Leonard Hamilton's program earned a second straight berth in the NCAA Tournament this season. (USA Today Sports Images)

Do you think it will ever end?

Will there ever be a time when the "Ham haters" and "Ham lovers" co-exist peacefully on this wonderful website? When those identifiers will be dropped, and everyone will just be known as Florida State basketball fans?

My guess is ... no. It's the debate that will continue to rage until the end of time. Or Leonard Hamilton decides to retire. Whichever happens first.

If you think Hamilton is doing a good job, then you obviously are settling for mediocrity. If you think FSU can do better than Hamilton, then you clearly have no clue how hard it is to win here.

It's a fascinating dynamic to watch play out day after day, game after game, year after year. No matter how good or bad the year happens to be. It's the Groundhog Thread of both the Tribal Council and the Seminole Hoops Talk message boards.

I wonder if there was any other team site in the country on Sunday night -- after a team earned a second straight bid to the NCAA Tournament -- that had multiple threads wanting a new head coach.

There was one entitled, "What main reasons cause FSU BB to not be successful." There was another one entitled, "Georgia fires mediocre coach," with the assertion being UGA cares more about basketball because it got rid of Mark Fox, while FSU continues to settle for "mediocre."

On the same day FSU made the NCAA Tournament.

It's just ... odd.

And I've been thinking about it a lot over the last few days: Why do Florida State fans have such wildly contrasting opinions about a head coach who has had a decent (certainly not outstanding) tenure, who graduates his players and who has never done anything to embarrass the university?

First off, let me pinpoint the fans I'm writing about.

If you're one of the fans who expects Florida State basketball to compete for national championships on a regular basis, to consistently challenge the likes of Kansas, Kentucky and Duke, to be a perennial Top 4 seed in the ACC ... go ahead and stop reading now.

This one isn't for you. If you're one of the voices that says, "we should have the same expectations for basketball as we do for football" ... then you can sit this column out.

No hard feelings, but I'm aiming this one more at the rational folks.

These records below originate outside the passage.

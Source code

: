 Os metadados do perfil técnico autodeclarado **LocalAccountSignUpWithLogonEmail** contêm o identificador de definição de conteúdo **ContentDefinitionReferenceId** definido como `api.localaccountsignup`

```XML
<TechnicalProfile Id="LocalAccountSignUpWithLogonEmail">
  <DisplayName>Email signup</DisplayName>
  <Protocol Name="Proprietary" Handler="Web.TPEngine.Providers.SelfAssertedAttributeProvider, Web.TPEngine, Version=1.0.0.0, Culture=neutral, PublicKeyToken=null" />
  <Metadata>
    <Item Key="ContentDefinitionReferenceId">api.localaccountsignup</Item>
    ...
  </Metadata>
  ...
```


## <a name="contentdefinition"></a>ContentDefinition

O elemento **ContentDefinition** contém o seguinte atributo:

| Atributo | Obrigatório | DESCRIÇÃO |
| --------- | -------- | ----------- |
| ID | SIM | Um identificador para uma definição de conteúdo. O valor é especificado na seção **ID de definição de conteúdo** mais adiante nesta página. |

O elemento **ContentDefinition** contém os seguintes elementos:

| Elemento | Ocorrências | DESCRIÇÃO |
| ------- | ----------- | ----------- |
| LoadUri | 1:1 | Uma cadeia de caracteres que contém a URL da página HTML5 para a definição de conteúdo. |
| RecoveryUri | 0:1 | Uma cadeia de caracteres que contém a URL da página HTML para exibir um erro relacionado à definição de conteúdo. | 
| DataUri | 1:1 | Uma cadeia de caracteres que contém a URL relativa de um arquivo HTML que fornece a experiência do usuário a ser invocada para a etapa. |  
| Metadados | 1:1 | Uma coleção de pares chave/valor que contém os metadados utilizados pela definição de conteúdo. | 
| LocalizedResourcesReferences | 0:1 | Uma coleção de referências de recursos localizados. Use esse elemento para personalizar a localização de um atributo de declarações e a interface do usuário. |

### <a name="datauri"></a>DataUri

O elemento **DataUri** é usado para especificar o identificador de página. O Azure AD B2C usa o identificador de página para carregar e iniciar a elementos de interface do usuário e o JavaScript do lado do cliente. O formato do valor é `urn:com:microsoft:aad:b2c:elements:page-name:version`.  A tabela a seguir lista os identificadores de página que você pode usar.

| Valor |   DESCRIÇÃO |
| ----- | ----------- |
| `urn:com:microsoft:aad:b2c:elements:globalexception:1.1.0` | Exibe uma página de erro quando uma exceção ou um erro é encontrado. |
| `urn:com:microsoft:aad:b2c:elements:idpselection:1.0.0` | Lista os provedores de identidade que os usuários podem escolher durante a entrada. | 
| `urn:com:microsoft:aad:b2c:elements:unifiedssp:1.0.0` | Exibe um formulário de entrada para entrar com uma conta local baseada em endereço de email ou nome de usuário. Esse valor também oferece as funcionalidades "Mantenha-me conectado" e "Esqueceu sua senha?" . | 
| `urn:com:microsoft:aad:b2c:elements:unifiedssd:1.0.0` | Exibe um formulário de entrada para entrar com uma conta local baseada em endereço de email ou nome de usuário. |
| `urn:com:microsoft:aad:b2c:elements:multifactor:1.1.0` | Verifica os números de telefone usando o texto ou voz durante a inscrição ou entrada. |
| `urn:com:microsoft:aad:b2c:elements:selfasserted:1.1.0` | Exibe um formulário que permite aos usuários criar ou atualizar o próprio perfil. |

I appreciate you clicking on the story, but I'm going to have to ask you to hit the back arrow now.

As for the logical Florida State fans -- the ones who understand some of the obstacles this program has to overcome in terms of facilities, fan support, tradition, conference opponents, etc. -- I understand both sides of the argument.

I don't think there are many Hamilton supporters (of course, I would hope all of you are Hamilton supporters in the sense that you want him to win, but I'm wording it like that to make the distinction) who think he is the absolute best that Florida State can do. It's not that. They just don't feel his accomplishments -- coupled with the hurdles he overcomes -- have been appreciated enough by the anti-Hammers.

At the same time, I understand how their support can come off as a little preachy at times. Like they know more than you. Like you're somehow less of a fan if you point out his lack of postseason accomplishments and you don't feel like doing cartwheels just because he's better than Steve Robinson.

Yeah, we get it. He's a lot better than that guy. But that ain't exactly a high bar to clear.

And should six NCAA Tournament berths and four NCAA Tournament wins in 16 years be good enough?

Of course, that's another thing that adds to this whole dynamic. Maybe the biggest thing, in fact.

Six ... teen ... years.

That's a long, long, long time to be at one school. Heck, Jimbo Fisher was here half that long in football, and it felt like two centuries. Sometimes I have to remind myself that Hamilton wasn't here during the Darrell Mudra Era. It just feels that way. And familiarity -- along with 10 missed NCAA Tournaments -- has a way of breeding contempt. Or at the very least, it breeds a lot of skepticism.